# DATA FOR THE TASK:
<<<<
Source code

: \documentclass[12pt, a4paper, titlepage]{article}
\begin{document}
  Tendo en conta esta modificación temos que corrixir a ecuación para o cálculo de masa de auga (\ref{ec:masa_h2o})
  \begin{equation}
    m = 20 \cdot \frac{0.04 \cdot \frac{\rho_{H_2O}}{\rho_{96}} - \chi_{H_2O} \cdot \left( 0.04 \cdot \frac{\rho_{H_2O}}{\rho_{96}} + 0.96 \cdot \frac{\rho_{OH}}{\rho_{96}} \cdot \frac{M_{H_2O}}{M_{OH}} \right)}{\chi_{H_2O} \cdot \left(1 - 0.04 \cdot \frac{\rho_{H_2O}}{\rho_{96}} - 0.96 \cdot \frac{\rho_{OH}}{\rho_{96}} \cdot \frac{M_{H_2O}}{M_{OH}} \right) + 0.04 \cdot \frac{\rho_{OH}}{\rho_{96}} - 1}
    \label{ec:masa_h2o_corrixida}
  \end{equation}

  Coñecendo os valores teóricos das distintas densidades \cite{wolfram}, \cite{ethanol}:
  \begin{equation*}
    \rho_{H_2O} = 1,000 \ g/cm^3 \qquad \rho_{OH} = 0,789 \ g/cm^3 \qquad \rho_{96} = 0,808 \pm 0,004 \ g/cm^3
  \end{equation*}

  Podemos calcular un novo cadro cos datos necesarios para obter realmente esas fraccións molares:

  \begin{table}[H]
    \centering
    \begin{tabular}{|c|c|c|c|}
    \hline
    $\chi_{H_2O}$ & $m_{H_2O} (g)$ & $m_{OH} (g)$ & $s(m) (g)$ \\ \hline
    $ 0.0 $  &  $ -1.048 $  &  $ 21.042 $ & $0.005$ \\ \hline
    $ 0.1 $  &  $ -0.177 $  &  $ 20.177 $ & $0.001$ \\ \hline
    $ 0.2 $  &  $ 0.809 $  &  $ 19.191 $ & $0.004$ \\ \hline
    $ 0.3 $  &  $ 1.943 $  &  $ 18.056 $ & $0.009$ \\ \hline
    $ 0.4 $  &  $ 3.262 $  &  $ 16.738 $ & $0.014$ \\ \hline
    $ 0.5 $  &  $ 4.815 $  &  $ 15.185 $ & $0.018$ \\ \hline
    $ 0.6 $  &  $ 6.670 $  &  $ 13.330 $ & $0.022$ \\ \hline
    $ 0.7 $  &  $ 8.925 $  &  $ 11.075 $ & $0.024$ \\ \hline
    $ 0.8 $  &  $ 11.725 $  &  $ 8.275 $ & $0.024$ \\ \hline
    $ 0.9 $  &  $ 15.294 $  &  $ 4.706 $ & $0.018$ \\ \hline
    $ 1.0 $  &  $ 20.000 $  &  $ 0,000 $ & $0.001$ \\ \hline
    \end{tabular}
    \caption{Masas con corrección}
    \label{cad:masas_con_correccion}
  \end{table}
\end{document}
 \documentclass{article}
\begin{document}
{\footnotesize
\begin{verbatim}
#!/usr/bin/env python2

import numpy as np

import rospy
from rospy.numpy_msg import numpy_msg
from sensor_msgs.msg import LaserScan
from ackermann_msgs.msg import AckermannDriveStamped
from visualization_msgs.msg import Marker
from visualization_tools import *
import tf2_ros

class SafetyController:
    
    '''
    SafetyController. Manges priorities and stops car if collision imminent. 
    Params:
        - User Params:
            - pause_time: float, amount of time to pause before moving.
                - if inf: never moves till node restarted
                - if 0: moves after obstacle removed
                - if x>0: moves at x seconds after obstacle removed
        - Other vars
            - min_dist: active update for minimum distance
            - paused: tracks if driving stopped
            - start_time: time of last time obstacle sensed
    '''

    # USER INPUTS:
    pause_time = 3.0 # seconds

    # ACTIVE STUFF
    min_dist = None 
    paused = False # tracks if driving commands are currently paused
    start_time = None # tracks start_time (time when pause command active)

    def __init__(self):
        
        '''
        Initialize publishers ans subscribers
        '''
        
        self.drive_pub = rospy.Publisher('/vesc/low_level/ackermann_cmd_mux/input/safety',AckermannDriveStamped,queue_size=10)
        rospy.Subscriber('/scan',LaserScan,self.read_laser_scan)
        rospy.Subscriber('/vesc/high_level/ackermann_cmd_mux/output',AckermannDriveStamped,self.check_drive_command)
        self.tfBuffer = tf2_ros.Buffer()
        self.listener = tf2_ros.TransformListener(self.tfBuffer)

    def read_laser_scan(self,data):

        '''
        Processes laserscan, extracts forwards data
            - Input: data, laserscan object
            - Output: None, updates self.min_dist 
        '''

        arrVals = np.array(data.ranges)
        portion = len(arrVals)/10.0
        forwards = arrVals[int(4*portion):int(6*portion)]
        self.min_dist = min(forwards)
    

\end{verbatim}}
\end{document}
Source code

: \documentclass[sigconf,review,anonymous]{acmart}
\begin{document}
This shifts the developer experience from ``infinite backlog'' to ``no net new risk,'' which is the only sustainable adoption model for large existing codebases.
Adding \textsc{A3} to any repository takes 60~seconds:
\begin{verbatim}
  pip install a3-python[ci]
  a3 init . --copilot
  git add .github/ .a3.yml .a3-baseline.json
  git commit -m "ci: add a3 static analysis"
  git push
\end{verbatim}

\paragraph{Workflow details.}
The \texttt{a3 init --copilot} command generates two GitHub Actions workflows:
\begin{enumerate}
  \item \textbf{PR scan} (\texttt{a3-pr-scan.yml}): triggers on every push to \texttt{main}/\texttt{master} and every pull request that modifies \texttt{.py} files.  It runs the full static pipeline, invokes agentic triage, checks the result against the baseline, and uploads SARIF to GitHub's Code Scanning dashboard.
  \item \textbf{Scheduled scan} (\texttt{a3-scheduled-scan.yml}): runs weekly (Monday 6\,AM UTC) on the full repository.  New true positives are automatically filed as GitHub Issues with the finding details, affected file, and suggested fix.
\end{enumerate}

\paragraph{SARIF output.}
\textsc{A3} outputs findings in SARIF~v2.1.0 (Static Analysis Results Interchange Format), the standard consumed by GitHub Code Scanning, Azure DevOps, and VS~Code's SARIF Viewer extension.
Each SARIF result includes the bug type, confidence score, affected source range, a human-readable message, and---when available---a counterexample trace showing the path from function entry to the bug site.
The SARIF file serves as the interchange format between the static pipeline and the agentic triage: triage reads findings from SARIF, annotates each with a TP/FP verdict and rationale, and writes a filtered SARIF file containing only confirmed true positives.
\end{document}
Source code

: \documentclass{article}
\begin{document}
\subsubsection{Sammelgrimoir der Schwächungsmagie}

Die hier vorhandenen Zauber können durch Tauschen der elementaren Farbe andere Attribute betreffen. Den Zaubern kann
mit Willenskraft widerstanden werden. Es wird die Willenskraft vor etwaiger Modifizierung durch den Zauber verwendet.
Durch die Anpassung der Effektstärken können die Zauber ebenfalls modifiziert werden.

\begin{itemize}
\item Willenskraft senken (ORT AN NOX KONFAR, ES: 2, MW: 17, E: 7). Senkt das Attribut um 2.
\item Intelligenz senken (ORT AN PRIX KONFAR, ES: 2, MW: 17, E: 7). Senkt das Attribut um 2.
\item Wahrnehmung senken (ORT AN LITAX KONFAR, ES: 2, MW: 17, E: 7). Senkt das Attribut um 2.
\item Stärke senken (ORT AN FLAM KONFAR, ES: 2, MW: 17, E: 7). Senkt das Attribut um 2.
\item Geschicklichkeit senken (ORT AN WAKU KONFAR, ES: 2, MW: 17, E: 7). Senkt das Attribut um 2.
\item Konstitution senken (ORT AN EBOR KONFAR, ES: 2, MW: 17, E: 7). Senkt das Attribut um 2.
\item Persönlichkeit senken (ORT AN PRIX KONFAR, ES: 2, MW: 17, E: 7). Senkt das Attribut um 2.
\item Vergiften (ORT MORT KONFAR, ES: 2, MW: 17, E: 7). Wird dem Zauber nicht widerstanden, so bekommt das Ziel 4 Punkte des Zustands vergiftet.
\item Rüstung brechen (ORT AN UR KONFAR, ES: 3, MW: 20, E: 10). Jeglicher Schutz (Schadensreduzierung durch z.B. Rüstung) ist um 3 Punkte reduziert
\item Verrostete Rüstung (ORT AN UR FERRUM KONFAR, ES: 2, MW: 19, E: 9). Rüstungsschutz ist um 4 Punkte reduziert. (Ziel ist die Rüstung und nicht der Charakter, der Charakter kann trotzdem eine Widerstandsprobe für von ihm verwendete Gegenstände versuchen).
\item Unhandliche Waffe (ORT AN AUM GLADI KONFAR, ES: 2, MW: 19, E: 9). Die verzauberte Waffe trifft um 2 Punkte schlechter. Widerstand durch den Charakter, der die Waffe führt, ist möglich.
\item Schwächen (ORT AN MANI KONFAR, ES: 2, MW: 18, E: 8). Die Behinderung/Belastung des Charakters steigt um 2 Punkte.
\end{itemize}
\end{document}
>>>>
# THE TASK:
Everything above from the line containing "8.275 $ & $0.024$ \\ \hline" down to the line containing "pause_time = 3.0 # seconds" should be copied exactly, both end lines included, and nothing else.

# REPLY:
    $ 0.8 $  &  $ 11.725 $  &  $ 8.275 $ & $0.024$ \\ \hline
    $ 0.9 $  &  $ 15.294 $  &  $ 4.706 $ & $0.018$ \\ \hline
    $ 1.0 $  &  $ 20.000 $  &  $ 0,000 $ & $0.001$ \\ \hline
    \end{tabular}
    \caption{Masas con corrección}
    \label{cad:masas_con_correccion}
  \end{table}
\end{document}
 \documentclass{article}
\begin{document}
{\footnotesize
\begin{verbatim}
#!/usr/bin/env python2

import numpy as np

import rospy
from rospy.numpy_msg import numpy_msg
from sensor_msgs.msg import LaserScan
from ackermann_msgs.msg import AckermannDriveStamped
from visualization_msgs.msg import Marker
from visualization_tools import *
import tf2_ros

class SafetyController:
    
    '''
    SafetyController. Manges priorities and stops car if collision imminent. 
    Params:
        - User Params:
            - pause_time: float, amount of time to pause before moving.
                - if inf: never moves till node restarted
                - if 0: moves after obstacle removed
                - if x>0: moves at x seconds after obstacle removed
        - Other vars
            - min_dist: active update for minimum distance
            - paused: tracks if driving stopped
            - start_time: time of last time obstacle sensed
    '''

    # USER INPUTS:
    pause_time = 3.0 # seconds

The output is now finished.